Bordin agrees. “It was a beautiful edition,” – bellissima is the word he uses and it sounds much more appropriate - “Technically they were very good and the organization was spot on. China put a lot of effort, both financially and non, to ensure that these were a success and even though the weather wasn’t that good there were some exceptional results. It will be hard for anyone to repeat their success.” London 2012 has been warned.

In athletics, the dominant figure was that of Usain Bolt, the young Jamaican so fast that he feels the compulsion to ease off towards the finishing line to let the rest of the field get close to him. It is, finally, a positive image for a sport that far too often has had to face the spectre of doping.

Not all, however, is rosy. “As a whole, athletics has come out of these Olympic games stronger especially since it seems to be winning the battle with doping.”

“The biggest loser, however, was European athletics. Unfortunately we flopped completely on the track. It is sad and a pity since the European one remains a very important market.”

That final comment might seem like a throw-away line but instead it is very relevant for Bordin. Having retired in 1994 there was no way that he was going to return to accountancy, the profession he had left at 24 in order to take up athletics professionally. Instead, he opted to stay in athletics working with the Italian company Diadora for whom he is today the company’s marketing director.

“It is a tough job especially working in a market that is dominated by so many strong brands,” he says. “Yet I love it. I’ve always like a challenge and there’s nothing more difficult than trying to please long distance runners”

“As an Italian company, we naturally try to make comfortable shoes that look nice. It the comfort part, however, that is paramount. Our biggest battle is trying to teach people the importance of wearing good running shoes. Even if you’re simply running on a thread mill, it is important to be wearing running rather than fitness shoes.”

Talk of challenges takes us back the situation in Europe. “Engaging young people to take up sport is becoming more difficult. Talking from my personal perspective, the current situation is great because we have a lot of middle aged people coming into athletics in order to keep fit and, demographically, there isn’t a better segment to have because they have the spending power.”

“That said, it is vital to attract young people to athletics and to do so I feel that we have to change the way we talk to them. For me, athletics gave the possibility to travel and that was a great incentive but that doesn’t hold much relevance today where most kids travel abroad with their parents at least once a year.”

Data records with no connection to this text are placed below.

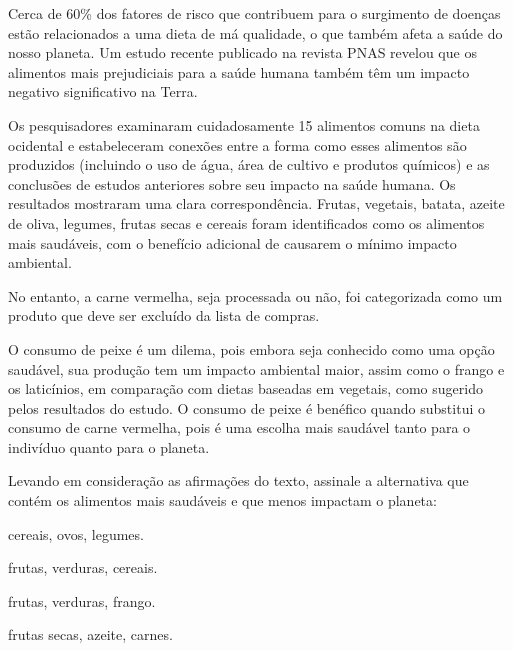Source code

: \begin{myquote}
Cerca de 60\% dos fatores de risco que contribuem para o surgimento de doenças
estão relacionados a uma dieta de má qualidade, o que também afeta a saúde do
nosso planeta. Um estudo recente publicado na revista PNAS revelou que os
alimentos mais prejudiciais para a saúde humana também têm um impacto negativo
significativo na Terra.

Os pesquisadores examinaram cuidadosamente 15 alimentos comuns na dieta
ocidental e estabeleceram conexões entre a forma como esses alimentos são
produzidos (incluindo o uso de água, área de cultivo e produtos químicos) e as
conclusões de estudos anteriores sobre seu impacto na saúde humana. Os
resultados mostraram uma clara correspondência. Frutas, vegetais, batata,
azeite de oliva, legumes, frutas secas e cereais foram identificados como os
alimentos mais saudáveis, com o benefício adicional de causarem o mínimo
impacto ambiental.

No entanto, a carne vermelha, seja processada ou não, foi categorizada como um
produto que deve ser excluído da lista de compras.

O consumo de peixe é um dilema, pois embora seja conhecido como uma opção
saudável, sua produção tem um impacto ambiental maior, assim como o frango e
os laticínios, em comparação com dietas baseadas em vegetais, como sugerido
pelos resultados do estudo. O consumo de
peixe é benéfico quando substitui o consumo de carne vermelha, pois é uma
escolha mais saudável tanto para o indivíduo quanto para o planeta.


\end{myquote}

Levando em consideração as afirmações do texto, assinale a alternativa que contém os alimentos
mais saudáveis e que menos impactam o planeta:

\begin{escolha}
  
    \item cereais, ovos, legumes.
  
    \item frutas, verduras, cereais.
  
    \item frutas, verduras, frango.
  
    \item frutas secas, azeite, carnes.

\end{escolha}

“So we have to work harder to communicate with them and show them the benefits. For me, athletics has allowed me to have a great life both when I was competing and afterwards when it provided me with an opportunity to work within the shoe industry. Not to mention that the gold medal has helped me a lot with the ladies as well!”

That joke breaks off the serious turn that our discussion had taken and we begin talking about the Turin marathon which Bordin ran earlier this year. “After sixteen years I decided to return to running to celebrate the twentieth anniversary of the Olympic gold.”

“That and also to smoothen my belly,’ he adds, jokingly, before continuing “I rediscovered the joy of running among lots of people and thoroughly enjoyed being around people for whom this sport is as much a hobby as it is a passion. There was a lot of joking going about, more at the star then towards the finishing line however.”

As for the future, he plans to run again in Seoul in order to celebrate the twentieth anniversary of his gold medal. What about the Malta Marathon, I ask? “Well, in 2010 I’m going to run in Boston and after that, who knows, perhaps I could come to Malta.”

“As long as after the race we go to swim,” he adds.

I forget to mention that swimming in early March, when the marathon is traditionally held, perhaps wouldn’t be such a good idea. If that’s what it takes to get a gold medal winner to run in Malta, then so be it.
This article was published in the November 2008 issue of Sunday Circle.